*WORK TO COMPLETE*:
Note each line in the data holding the string "Content" and report it.

*Dataset entries*:
____________

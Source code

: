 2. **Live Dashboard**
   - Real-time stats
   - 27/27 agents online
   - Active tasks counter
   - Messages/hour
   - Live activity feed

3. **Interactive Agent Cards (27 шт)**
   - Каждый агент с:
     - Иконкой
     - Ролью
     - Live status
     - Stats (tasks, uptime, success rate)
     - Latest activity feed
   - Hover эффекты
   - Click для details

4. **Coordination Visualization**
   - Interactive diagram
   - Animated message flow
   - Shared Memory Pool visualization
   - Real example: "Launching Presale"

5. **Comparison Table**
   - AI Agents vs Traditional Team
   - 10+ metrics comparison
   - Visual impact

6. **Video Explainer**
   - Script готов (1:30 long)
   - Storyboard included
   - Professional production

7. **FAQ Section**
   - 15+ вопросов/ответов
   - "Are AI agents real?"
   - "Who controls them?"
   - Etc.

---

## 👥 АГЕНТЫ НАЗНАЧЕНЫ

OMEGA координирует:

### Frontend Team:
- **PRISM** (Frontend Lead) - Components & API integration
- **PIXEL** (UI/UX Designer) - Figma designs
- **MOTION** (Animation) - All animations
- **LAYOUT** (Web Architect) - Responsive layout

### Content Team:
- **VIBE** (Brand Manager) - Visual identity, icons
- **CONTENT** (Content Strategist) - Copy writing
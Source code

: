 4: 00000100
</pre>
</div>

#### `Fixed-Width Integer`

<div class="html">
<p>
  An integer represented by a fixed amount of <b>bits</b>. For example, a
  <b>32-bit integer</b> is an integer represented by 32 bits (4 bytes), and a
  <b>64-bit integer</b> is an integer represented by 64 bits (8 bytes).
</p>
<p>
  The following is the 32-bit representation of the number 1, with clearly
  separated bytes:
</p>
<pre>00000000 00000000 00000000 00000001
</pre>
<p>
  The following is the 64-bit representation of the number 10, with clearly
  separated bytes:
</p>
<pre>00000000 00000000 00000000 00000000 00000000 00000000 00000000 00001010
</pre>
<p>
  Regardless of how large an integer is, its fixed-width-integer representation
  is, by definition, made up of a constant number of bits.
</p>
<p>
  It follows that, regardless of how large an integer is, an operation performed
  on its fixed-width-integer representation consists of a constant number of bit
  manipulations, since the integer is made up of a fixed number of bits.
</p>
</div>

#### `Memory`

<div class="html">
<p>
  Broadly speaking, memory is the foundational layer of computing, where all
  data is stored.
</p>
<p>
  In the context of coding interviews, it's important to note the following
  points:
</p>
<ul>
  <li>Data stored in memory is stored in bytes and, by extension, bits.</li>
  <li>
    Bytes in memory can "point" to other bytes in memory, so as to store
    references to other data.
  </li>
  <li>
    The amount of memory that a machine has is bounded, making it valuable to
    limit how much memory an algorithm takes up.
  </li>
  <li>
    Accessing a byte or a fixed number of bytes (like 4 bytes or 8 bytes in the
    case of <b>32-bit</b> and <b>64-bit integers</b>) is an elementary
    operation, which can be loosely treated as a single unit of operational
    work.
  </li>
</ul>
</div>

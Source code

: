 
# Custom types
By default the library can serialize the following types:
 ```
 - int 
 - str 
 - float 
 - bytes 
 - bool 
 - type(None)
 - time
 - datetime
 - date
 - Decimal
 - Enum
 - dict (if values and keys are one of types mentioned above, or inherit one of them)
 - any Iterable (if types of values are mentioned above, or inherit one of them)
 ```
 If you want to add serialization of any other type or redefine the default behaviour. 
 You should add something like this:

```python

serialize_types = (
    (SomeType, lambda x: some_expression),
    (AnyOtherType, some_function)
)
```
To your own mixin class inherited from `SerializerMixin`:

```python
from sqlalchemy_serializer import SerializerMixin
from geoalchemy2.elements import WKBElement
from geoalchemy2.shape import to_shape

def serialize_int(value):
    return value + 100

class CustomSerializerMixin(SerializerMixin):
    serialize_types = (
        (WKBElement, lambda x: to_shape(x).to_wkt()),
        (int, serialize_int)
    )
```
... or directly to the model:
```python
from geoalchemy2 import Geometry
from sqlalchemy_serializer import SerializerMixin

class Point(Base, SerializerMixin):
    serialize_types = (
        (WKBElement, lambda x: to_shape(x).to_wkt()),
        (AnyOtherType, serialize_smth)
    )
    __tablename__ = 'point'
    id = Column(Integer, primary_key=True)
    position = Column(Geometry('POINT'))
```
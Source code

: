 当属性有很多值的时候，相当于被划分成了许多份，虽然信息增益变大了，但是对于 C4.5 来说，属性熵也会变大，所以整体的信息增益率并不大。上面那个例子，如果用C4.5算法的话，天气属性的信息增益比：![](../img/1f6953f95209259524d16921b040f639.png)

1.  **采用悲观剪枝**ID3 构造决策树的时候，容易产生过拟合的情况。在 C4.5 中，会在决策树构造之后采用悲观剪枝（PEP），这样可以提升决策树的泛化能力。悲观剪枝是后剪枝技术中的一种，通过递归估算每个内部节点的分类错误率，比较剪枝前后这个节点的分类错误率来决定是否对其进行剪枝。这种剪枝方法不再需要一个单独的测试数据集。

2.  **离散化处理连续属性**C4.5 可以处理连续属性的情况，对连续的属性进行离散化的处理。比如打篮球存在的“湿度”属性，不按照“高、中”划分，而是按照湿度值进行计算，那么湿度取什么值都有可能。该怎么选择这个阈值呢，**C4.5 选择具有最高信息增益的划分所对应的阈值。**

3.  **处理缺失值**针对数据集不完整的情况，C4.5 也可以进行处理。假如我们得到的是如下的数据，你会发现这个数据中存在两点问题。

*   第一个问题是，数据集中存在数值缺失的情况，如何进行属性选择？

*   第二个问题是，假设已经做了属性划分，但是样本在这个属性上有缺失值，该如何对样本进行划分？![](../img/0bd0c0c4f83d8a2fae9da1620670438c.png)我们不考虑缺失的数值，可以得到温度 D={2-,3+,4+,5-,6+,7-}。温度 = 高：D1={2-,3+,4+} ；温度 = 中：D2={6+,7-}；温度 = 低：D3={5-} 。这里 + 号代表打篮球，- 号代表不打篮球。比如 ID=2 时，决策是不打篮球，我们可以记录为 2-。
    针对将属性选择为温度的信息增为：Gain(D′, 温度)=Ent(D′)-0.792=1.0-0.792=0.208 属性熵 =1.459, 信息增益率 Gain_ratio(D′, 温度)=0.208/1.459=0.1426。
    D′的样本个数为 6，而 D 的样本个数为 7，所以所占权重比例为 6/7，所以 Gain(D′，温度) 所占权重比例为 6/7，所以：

____________

*WRITTEN ANSWER*:
### Content Team:
- **CONTENT** (Content Strategist) - Copy writing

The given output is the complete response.